Mengkorupsi Jatah Korupsi Rakyat
Dalam berbagai hiruk pikuk politik, terutama yang berhubungan dengan pemilihan kepala daerah atau anggota legislative, saya sering menjumpai peristiwa-peristiwa yang menurut saya sudah pada level memprihatinkan.
Sangat sulit untuk dipungkiri bahwa praktek politik uang sudah sangat lumrah terjadi ditengah-tengah masyarakat. Para calon wakil rakyat, calon kepala daerah hingga seorang calon kepala desa berebut simpati rakyat dengan menggunakan uang.
Saya sendiri tidak pernah sampai ditawari atau diberi uang secara langsung oleh para calon atau tim suksesnya, akan tetapi dalam obrolan-obrolan di warung-warung kopi dan berbagai tempat berkumpul lainnya menggambarkan bahwa perilaku bagi-bagi duit ini terjadi dengan sangat terbuka.
Semakin seringnya ini terjadi hingga membuat perilaku kotor dalam demokrasi ini kemudian menjadi lumrah. Kegiatan yang sejatinya mencoreng demokrasi ini kemudian dikategorikan lazim oleh sebagian besar orang.
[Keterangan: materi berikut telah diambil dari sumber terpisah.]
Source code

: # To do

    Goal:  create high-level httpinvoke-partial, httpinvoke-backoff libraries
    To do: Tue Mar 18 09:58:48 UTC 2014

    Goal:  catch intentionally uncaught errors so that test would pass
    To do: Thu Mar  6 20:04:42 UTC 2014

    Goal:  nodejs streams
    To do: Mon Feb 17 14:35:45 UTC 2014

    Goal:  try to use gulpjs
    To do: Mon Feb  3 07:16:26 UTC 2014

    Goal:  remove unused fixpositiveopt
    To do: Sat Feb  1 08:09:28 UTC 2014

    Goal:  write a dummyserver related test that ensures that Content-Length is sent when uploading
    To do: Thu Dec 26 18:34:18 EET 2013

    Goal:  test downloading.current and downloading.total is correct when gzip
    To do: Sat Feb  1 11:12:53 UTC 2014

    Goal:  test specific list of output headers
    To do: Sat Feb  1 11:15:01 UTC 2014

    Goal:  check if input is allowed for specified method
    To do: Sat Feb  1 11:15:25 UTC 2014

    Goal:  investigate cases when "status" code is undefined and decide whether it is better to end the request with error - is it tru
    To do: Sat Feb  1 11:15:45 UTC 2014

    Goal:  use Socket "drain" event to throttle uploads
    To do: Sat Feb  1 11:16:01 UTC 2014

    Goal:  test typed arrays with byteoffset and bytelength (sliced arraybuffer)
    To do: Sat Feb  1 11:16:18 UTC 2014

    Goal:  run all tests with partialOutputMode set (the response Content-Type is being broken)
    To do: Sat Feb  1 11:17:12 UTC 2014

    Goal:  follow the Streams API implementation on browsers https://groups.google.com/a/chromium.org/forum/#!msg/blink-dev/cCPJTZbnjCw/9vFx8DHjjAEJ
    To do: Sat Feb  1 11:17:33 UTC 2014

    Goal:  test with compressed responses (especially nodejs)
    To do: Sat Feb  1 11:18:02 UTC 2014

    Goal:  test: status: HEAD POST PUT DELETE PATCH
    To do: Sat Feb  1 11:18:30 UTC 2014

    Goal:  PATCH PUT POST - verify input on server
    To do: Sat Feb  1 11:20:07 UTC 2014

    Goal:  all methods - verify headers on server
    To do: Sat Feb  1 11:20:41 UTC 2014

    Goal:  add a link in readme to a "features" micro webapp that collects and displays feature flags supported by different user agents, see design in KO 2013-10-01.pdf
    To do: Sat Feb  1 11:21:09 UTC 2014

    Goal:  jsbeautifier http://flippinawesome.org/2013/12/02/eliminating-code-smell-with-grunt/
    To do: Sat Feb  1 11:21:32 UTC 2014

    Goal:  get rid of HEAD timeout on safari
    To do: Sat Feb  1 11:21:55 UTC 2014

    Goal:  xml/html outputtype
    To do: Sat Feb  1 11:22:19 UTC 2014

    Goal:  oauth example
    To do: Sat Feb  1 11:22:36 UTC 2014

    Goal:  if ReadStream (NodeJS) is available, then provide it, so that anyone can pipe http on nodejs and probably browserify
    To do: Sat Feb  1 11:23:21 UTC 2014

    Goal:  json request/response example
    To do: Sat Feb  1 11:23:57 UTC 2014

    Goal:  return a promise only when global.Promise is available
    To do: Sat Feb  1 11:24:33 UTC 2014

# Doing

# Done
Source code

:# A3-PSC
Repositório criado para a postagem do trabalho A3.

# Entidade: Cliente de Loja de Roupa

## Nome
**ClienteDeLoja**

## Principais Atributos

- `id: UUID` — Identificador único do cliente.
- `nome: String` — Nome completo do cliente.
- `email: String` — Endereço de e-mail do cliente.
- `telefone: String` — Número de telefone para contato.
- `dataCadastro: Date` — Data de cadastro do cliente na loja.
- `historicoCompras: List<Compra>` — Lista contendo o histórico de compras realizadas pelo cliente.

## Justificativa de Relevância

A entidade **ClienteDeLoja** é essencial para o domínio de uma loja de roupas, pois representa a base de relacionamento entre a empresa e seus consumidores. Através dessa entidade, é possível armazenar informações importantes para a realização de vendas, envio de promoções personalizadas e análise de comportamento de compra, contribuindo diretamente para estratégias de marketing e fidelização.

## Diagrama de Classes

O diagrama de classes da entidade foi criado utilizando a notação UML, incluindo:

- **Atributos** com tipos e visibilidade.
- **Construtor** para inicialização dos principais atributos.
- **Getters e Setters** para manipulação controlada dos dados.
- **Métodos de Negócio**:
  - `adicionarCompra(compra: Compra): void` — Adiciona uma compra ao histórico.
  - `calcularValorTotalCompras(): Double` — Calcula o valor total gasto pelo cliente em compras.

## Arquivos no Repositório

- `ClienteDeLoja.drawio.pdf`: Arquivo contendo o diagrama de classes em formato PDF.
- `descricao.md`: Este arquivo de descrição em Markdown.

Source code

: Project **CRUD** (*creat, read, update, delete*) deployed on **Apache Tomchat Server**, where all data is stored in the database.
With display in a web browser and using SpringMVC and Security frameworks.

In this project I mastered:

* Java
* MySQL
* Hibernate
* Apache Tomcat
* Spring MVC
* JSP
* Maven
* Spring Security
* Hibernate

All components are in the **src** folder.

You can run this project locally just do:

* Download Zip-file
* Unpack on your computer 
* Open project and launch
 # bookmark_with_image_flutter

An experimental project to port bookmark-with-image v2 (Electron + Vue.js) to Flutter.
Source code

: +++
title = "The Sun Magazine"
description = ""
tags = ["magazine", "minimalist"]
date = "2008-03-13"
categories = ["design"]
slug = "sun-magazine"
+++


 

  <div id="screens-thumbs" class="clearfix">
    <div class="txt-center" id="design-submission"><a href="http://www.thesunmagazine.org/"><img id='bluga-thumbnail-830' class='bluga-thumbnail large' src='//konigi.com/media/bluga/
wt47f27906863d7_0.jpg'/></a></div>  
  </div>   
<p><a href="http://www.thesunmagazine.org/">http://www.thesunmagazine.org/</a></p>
Secara pengetahuan agama saya termasuk kategori fakir ilmu, meski begitu saya sulit mengatakan bahwa menerima dan menggunakan uang dari calon pemimpin tersebut termasuk halal. Tetapi yang terjadi dimasyarakat, perilaku ini dicarikan pembenaran-pembenaran untuk bisa ‘menenangkan’ hati mereka bahwa uang yang mereka terima itu tidak haram untuk dibelanjakan.
Ada beberapa ungkapan yang mereka berikan untuk kemudian menjadikan permainan money politic ini bukan hal buruk. Beberapa kali saya mendengar istilah “sangu” (uang saku) untuk pemberian calon kepala desa kepada calon pemilihnya. “Ini bukan suap, Mas. Ini kan sangu dari calon agar kita mau pergi ke TPS,” begitu kira-kira kalimat yang pernah saya dengan dari seorang warga.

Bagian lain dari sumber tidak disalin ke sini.